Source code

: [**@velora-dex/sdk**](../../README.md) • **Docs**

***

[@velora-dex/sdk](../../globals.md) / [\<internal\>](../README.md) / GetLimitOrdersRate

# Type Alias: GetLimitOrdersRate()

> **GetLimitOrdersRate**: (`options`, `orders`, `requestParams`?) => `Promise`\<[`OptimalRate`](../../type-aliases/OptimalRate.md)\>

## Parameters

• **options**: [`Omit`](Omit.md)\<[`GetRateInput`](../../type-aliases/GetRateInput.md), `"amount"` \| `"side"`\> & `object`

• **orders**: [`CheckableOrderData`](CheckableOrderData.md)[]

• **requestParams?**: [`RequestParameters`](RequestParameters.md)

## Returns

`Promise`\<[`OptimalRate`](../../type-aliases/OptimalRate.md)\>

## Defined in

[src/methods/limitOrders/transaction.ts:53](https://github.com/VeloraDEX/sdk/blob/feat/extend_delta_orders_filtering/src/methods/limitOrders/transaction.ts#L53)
═══
» What the task requires
Set down, exactly and without anything extra, every line from the one that contains "## Defined in" through the final line of the material.

» Output for this exercise
## Defined in

[src/methods/limitOrders/transaction.ts:53](https://github.com/VeloraDEX/sdk/blob/feat/extend_delta_orders_filtering/src/methods/limitOrders/transaction.ts#L53)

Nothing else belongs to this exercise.